Many readers fall at the first fence. Only a few can stay the course. Luckily, in spite of its title, you don’t have to have read Proust to relish Alain de Botton’s latest effort.
This is his fourth book and, like the earlier three, reveals a sharp intelligence and an enviable erudition. In all his books, serious philosophical ideas, teasing advice for lovers and thoughts on literature are tossed in the air and spun together like juggling balls.
The display is so dazzling that you almost don’t notice just how clever de Botton is actually being. It is this sleight of hand which places squarely in the finest, and most witty, tradition of European writing.
Accordingly, how Proust Can Change Your Life wears its considerable scholarship lightly. It transpires that Marcel Proust’s father was a well-known doctor and author of various self-help books.
De Botton makes good comic use of this, even including some very silly illustrations from Dr Proust’s guides – which show readers how to best jump off walls and de Botton’s book is divided into nine chapters with titles such as How To Be A Good Friend or How To Open Your Eyes.
Serious Proustophiles might take exception to such irreverent treatment, but for the rest of us it provides an excellent introduction to the master’s ideas. Despite its jokey format, de Botton is enraptured by Proust and makes a convincing case for him as a matchless sage on all human affairs.
Proust, as is well known, was very odd: nocturnal and a hypochondriac. Why heed him? Because, according to de Botton, the strange facts of his life in no way diminish his wisdom. In the best chapter here, How To Suffer Successfully, he outlines a powerful case for Proust’s unhappy lifestyle. “It is worth pointing out that feeling things (which usually means feeling them painfully) is at some level linked to the acquisitions of knowledge,” he writes.
“Proust’s misfortunes should not be allowed to cast doubt on the validity of his ideas – his suffering is the perfect precondition for insights.” By extension of which, he concluded, the best doctor to visit would be the one who has most often been ill.
As well as advice gleaned from Proust’s writing, this book is peppered with anecdotes from his life.
His one hilarious encounter with James Joyce, at the Paris Ritz in 1922, was remembered thus by Joyce: “Our talk consisted solely of the word ‘non.’ Proust asked me if I knew the work of so-and-so. I said ‘non.’ Our hostess asked Proust if he had read such and such a piece of Ulysses. Proust said ‘non.’ And so on.” So much for the meeting of the two most original writers of the past hundred years.

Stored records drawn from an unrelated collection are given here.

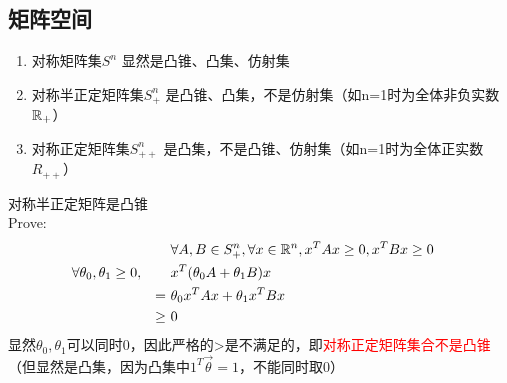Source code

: \documentclass{mytemplate}
\begin{document}
\subsection{矩阵空间}
\begin{proposition}
    \hspace*{1em}
    \begin{enumerate}
        \item 对称矩阵集$S^n$ \qquad\qquad\quad 显然是凸锥、凸集、仿射集
        \item 对称半正定矩阵集$S_+^n$ \qquad 是凸锥、凸集，不是仿射集（如n=1时为全体非负实数$\mathbb{R}_+$）
        \item 对称正定矩阵集$S_{++}^n$ \qquad 是凸集，不是凸锥、仿射集（如n=1时为全体正实数$R_{++}$）
    \end{enumerate}
\end{proposition}
对称半正定矩阵是凸锥\\
Prove:
\begin{align}
     &                                   &        & \forall A,B \in S_+^n, \forall  x\in \mathbb{R}^n, x^T A x \geq 0, x^T B x \geq 0 &  & \\
     & \forall \theta_0,\theta_1 \geq 0, &        & x^T(\theta_0 A+\theta_1B)x                                                &  & \\
     &                                   & =\     & \theta_0x^T A x+\theta_1x^T B x                                           &  & \\
     &                                   & \geq\  & 0                                                                         &  &
\end{align}
显然$\theta_0, \theta_1$可以同时0，因此严格的>是不满足的，即\textcolor{red}{对称正定矩阵集合不是凸锥}\\
（但显然是凸集，因为凸集中$1^T\vec{\theta} = 1$，不能同时取0）
                                                                                
\end{document}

Serious Lit crate (and this is not a trivial book) was never so light or amusing. In the final chapter, de Botton cautions against the kind of literary tourism which makes us flock to visit sights depicted in books: “A genuine homage to Proust would be to look at our world with his eyes not to look at his world through our eyes.”
It is high praise to say that he succeeds in enabling us to do so.